Tunisie: Vous avez dit racisme ?
Il a fallu l'apparition sur le petit écran d’un jeune noir pour présenter les prévisions météorologiques sur la chaîne nationale pour que les Tunisiens se rappellent qu’ils ont des compatriotes noirs qui sont installés depuis la nuit des temps dans le pays, qui constituent une des strates de la société tunisienne, qui représentent le dixième de la population et même le quart dans certaines régions du sud. Pourtant, cette communauté est totalement invisible dans l'espace public, que ce soit dans la haute administration, la classe politique ou dans les spots et affiches publicitaires, le cinéma et les feuilletons, Et si, par extraordinaire, on fait appel à eux, c'est pour camper des personnages falots ou peu recommandables. En un mot comme en mille, serions-nous, par hasard, des racistes qui s'ignorent ?
Pourquoi la Tunisie peine-t-elle encore à inscrire dans les faits des droits qu'elle a eu le mérite de reconnaître avant la France de Victor Schœlcher et les Etats-Unis d’Abraham Lincoln, lorsqu’elle avait aboli l’esclavage il y a 172 ans ? Y-at-il des pesanteurs sociologiques qui freinent l’intégration totale de la communauté noire pourtant bien ancrée dans sa tunisianité, mais qui est ostracisée de fait dans bien des secteurs ?
Dieu merci, la Tunisie n’a jamais connu de conflits raciaux, mais il subsiste une certaine condescendance, un racisme ordinaire vis à vis de cette communauté: les plaisanteries déplacées, les regards méprisants, les confusions sémantiques qui consistent à désigner un Noir sous le vocable de «oussif», alors que ce mot signifie esclave, certaines pratiques qui ont résisté au temps comme le fait d’accoler systématiquement le terme «atig» au nom de tout nouveau-né, de réserver des bus pour les ouvriers noirs sur les chantiers comme dans l’Alabama du gouverneur Wallace dans les années soixante ou l’Afrique du Sud de l’apartheid. Faudra-t-il aller jusqu’à recourir au «busing» à l’américaine pour y mettre un terme ?

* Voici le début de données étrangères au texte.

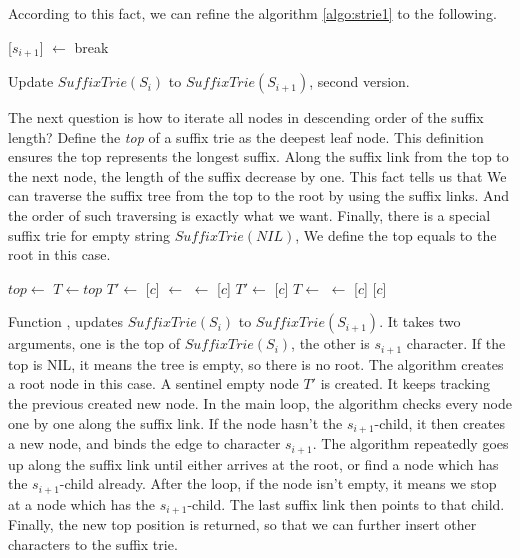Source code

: \documentclass{article}
\begin{document}
According to this fact, we can refine the algorithm \ref{algo:strie1} to
the following.

\begin{algorithm}
  \begin{algorithmic}[1]
      \State {}[$s_{i+1}$] $\gets$ 
    \Else
      \State break
    \EndIf
  \EndFor
  \end{algorithmic}
  \caption{Update $SuffixTrie(S_i)$ to $SuffixTrie(S_{i+1})$, second version.}
  \label{algo:strie2}
\end{algorithm}

The next question is how to iterate all nodes
in descending order of the suffix length? Define the {\em top} of a suffix
trie as the deepest leaf node. This definition ensures the top represents
the longest suffix. Along the suffix link from the top to the next node,
the length of the suffix decrease by one. This fact tells us that
We can traverse the suffix tree from the top
to the root by using the suffix links. And the order of such traversing
is exactly what we want.
Finally, there is a special suffix trie for empty string $SuffixTrie(NIL)$,
We define the top equals to the root in this case.

\begin{algorithmic}
   
    \State $top \gets$ 
  \EndIf
  \State $T \gets top$
  \State $T' \gets$  
    \State {}[$c$] $\gets$ 
    \State {} $\gets$ [$c$]
    \State $T' \gets$ [$c$]
    \State $T \gets$ 
  \EndWhile
    \State {} $\gets$ [$c$]
  \EndIf
  \State \Return {}[$c$] 
\EndFunction
\end{algorithmic}

Function , updates $SuffixTrie(S_i)$ to $SuffixTrie(S_{i+1})$.
It takes two arguments, one is the top of $SuffixTrie(S_i)$, the other
is $s_{i+1}$ character. If the top is NIL, it means the tree is empty,
so there is no root. The algorithm creates a root node in this case.
A sentinel empty node $T'$ is created. It keeps tracking the previous
created new node. In the main loop, the algorithm checks every node
one by one along the suffix link. If the node hasn't the $s_{i+1}$-child,
it then creates a new node, and binds the edge to character $s_{i+1}$.
The algorithm repeatedly goes up along the suffix link until either
arrives at the root, or find a node which has the $s_{i+1}$-child already.
After the loop, if the node isn't empty, it means we stop at a node
which has the $s_{i+1}$-child.
The last suffix link then points to that child.
Finally, the new top position is returned, so that we can further
insert other characters to the suffix trie.
\end{document}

Le propre d’une révolution est de remettre en question l’ordre établi, d’être un accélérateur du changement social, de faire tomber les tabous. La révolution tunisienne nous a permis de prendre conscience de la gravité de certaines anomalies qui nous semblaient relever de l’ordre naturel des choses et dans le cas d’espèce de lever le voile pudique qui couvrait certaines pratiques relevant même du racisme le plus abject. C’est le destin de la Tunisie d’être pionnière en matière de droits de l’homme dans le monde arabe. Un débat sur le racisme n'est jamais inopportun. Il faut bien un jour ou l’autre briser la conspiration du silence qui entoure cette question sous le prétexte fallacieux que «ce n’est pas le moment», quand bien même, le pays serait encore sous le coup du drame des Iles Kerkennah ou devrait faire face à une crise économique sans précédent.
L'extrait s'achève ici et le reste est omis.